Supplementary Materials
Our arthroscopic repair approach (aquarium technique) to PASTA (partial articular supraspinatus tendon avulsion) lesions. The patient is in the beach-chair position. Diagnostic arthroscopy of the left shoulder begins with viewing through a standard posterior portal. An anterosuperior portal is established through the rotator interval. The long head of the biceps tendon is missing, and the rotator interval is opened. With the arthroscope in the anterosuperior portal, subacromial debridement and bursectomy are performed through the lateral portal with a 5.5-mm shaver blade.
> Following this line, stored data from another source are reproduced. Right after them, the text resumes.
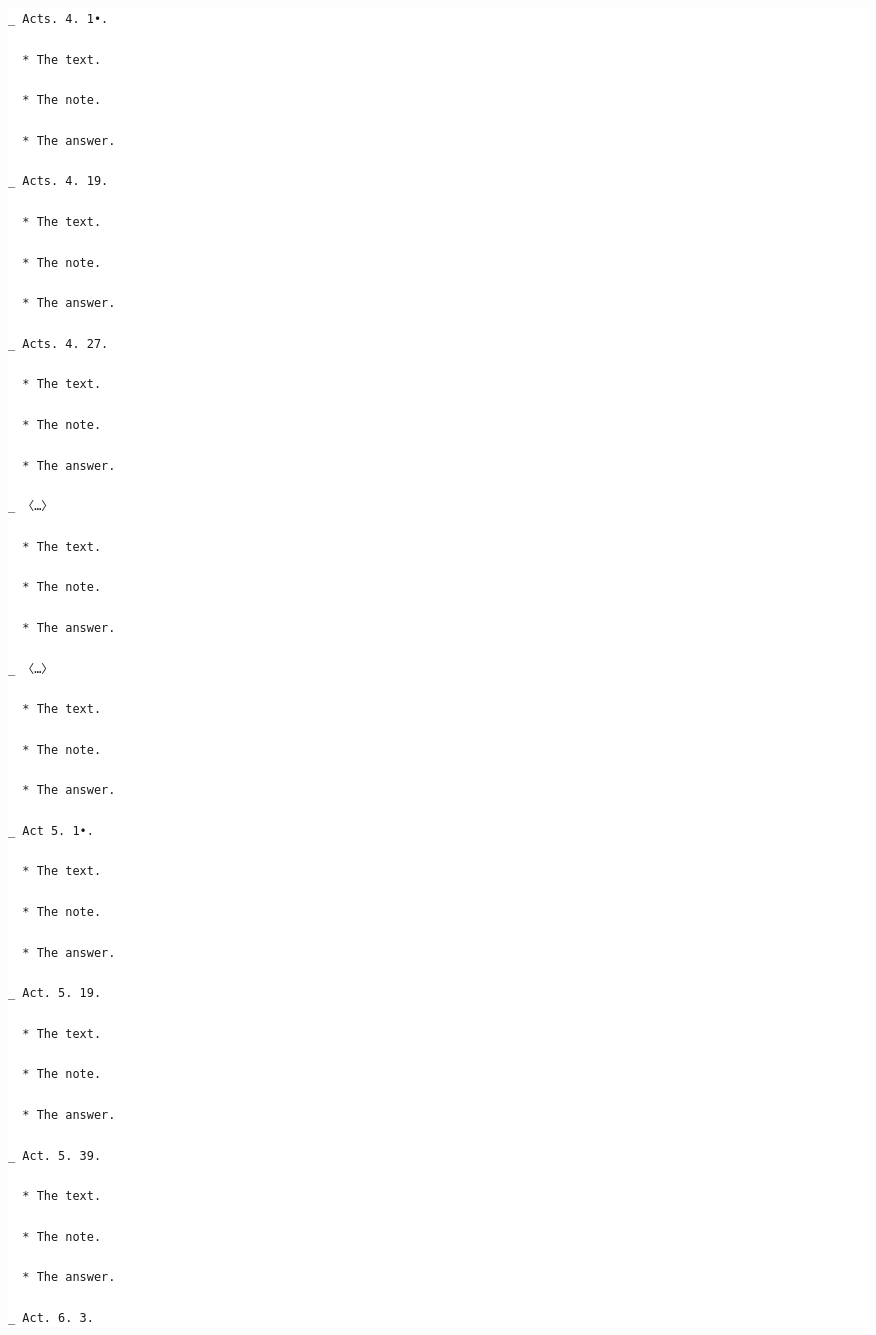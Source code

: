     _ Acts. 4. 1•.

      * The text.

      * The note.

      * The answer.

    _ Acts. 4. 19.

      * The text.

      * The note.

      * The answer.

    _ Acts. 4. 27.

      * The text.

      * The note.

      * The answer.

    _ 〈…〉

      * The text.

      * The note.

      * The answer.

    _ 〈…〉

      * The text.

      * The note.

      * The answer.

    _ Act 5. 1•.

      * The text.

      * The note.

      * The answer.

    _ Act. 5. 19.

      * The text.

      * The note.

      * The answer.

    _ Act. 5. 39.

      * The text.

      * The note.

      * The answer.

    _ Act. 6. 3.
With the rotator interval open, an anterior view on the anterior leading edge of the supraspinatus tendon is obtained, showing the glenohumeral space below and the subacromial space above the tendon, similar to the view in an aquarium, in which a view above and below the waterline (represented by the tendon) at the same time is possible. The position of the surgeon is now most convenient standing between the abducted arm and patient's body; an operating-side table above the patient's chest may be used as a comfortable armrest for the camera-holding hand. With a switching stick through the posterior portal through the joint capsule, the tendon may be manipulated and visualization improved if needed. By use of this view, from the lateral working portal, it is possible to place a 6.5-mm double-loaded titanium suture anchor through the interval into the supraspinatus footprint. After anchor insertion, with the use of a tendon-penetrating suture grasper, the full thickness of the supraspinatus tendon from the bursal side toward the articular side may be penetrated under direct visualization both extra- and intra-articularly to precisely check for suture positioning. The suture limbs are then retrieved through a lateral or posterior portal, and sutures are tied to the footprint according to the surgeon's preference. The repair can be assessed, first from the aquarium portal, then from the lateral portal, and finally from the posterior portal. The supraspinatus tendon appears anatomically repaired.